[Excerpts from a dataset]
[Start of section]
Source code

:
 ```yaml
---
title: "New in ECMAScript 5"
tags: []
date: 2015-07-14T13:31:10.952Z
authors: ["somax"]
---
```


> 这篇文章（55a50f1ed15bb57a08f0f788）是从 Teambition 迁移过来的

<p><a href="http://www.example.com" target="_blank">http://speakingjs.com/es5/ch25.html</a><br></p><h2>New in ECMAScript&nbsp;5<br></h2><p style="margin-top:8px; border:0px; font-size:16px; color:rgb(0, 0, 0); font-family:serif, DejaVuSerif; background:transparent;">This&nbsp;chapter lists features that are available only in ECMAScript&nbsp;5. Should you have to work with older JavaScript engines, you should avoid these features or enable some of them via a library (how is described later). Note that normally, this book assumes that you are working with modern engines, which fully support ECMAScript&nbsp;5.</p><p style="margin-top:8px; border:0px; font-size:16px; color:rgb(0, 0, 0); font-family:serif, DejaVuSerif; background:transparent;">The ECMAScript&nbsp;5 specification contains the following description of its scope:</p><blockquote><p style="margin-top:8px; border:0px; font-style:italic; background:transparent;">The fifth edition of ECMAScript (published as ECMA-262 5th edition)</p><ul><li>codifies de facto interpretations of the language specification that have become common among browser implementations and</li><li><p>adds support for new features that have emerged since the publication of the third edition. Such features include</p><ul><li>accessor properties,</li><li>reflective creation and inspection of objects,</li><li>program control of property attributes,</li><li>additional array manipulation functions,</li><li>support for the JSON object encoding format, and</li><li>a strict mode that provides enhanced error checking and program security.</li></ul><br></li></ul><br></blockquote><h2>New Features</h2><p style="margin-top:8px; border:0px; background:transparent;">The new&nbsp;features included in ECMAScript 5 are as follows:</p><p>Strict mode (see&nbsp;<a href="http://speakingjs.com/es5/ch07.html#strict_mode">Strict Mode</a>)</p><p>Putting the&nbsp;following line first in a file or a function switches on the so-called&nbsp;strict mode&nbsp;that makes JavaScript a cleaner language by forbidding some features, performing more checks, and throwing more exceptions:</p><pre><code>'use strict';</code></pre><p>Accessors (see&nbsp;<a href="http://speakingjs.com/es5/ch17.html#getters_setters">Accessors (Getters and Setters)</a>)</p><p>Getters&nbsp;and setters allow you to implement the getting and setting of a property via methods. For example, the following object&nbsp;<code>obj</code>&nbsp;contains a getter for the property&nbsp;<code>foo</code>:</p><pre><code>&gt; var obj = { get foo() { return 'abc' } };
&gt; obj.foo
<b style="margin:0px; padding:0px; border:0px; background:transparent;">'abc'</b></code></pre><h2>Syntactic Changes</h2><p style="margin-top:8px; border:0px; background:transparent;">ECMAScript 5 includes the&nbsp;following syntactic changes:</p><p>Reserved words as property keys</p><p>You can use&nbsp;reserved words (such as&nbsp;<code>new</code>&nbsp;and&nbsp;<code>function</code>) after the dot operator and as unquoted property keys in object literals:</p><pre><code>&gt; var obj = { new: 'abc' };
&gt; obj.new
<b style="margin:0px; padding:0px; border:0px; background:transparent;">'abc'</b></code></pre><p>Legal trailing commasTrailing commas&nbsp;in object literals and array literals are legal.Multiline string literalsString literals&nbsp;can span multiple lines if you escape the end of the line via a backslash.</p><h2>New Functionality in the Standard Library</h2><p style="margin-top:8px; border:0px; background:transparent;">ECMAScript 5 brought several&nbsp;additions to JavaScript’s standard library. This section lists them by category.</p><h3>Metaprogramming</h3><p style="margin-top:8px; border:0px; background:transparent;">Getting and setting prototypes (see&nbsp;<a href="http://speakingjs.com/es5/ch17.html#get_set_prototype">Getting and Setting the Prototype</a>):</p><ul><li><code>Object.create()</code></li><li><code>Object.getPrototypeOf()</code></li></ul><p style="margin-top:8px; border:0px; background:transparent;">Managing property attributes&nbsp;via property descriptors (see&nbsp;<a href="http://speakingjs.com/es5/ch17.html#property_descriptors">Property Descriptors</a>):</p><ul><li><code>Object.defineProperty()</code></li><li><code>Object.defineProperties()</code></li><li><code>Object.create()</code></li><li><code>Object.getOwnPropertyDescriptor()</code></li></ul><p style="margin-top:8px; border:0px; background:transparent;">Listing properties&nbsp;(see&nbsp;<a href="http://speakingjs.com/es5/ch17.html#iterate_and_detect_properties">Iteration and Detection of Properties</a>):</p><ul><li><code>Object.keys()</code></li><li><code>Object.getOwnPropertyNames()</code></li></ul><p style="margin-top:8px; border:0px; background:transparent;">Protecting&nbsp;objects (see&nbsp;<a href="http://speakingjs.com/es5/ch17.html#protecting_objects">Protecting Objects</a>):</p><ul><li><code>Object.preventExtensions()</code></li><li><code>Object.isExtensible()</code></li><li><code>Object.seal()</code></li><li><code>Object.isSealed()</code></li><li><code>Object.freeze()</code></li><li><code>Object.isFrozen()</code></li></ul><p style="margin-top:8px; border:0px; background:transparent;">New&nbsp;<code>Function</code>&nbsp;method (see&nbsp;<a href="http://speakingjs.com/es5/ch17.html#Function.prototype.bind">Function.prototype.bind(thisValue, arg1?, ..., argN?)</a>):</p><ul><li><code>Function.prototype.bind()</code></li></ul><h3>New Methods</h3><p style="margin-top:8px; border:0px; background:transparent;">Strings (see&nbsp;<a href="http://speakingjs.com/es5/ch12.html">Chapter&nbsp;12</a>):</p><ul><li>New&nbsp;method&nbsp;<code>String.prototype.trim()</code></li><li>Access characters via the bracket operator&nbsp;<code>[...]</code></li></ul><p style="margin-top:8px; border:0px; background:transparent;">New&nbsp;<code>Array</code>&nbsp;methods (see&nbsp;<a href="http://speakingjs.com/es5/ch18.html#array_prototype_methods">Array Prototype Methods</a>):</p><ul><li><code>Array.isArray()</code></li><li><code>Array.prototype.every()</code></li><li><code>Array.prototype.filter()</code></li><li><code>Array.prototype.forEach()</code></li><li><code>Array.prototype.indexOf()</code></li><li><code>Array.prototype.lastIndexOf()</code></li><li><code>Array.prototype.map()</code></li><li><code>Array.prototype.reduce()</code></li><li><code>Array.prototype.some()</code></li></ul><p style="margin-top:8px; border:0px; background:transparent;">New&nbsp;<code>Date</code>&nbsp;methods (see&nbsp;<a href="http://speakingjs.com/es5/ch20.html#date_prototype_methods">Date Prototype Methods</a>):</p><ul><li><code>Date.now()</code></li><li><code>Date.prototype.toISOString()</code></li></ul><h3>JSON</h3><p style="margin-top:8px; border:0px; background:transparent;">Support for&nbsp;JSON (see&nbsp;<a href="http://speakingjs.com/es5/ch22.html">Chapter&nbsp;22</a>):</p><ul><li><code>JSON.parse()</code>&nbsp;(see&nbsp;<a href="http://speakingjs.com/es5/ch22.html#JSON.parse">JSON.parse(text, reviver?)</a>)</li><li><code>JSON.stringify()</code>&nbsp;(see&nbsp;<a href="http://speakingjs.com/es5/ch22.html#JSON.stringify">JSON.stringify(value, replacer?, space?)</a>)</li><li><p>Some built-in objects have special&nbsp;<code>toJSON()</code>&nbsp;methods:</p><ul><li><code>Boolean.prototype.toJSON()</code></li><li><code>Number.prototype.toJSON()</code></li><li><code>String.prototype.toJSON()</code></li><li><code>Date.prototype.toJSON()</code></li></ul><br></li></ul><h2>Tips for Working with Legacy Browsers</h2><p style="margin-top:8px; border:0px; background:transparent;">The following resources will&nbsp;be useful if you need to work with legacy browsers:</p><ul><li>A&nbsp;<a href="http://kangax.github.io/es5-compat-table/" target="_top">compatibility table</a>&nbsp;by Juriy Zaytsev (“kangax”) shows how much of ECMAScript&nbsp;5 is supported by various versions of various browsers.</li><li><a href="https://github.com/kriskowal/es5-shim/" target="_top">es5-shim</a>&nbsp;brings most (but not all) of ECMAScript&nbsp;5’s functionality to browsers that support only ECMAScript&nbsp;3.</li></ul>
[End of section]
### What you will do
Beginning at the top of the data, extract each line through the line containing "这篇文章（55a50f1ed15bb57a08f0f788）是从 Teambition 迁移过来的" and return those lines exactly, with nothing added.

### Exercise output
Source code

:
 ```yaml
---
title: "New in ECMAScript 5"
tags: []
date: 2015-07-14T13:31:10.952Z
authors: ["somax"]
---
```


> 这篇文章（55a50f1ed15bb57a08f0f788）是从 Teambition 迁移过来的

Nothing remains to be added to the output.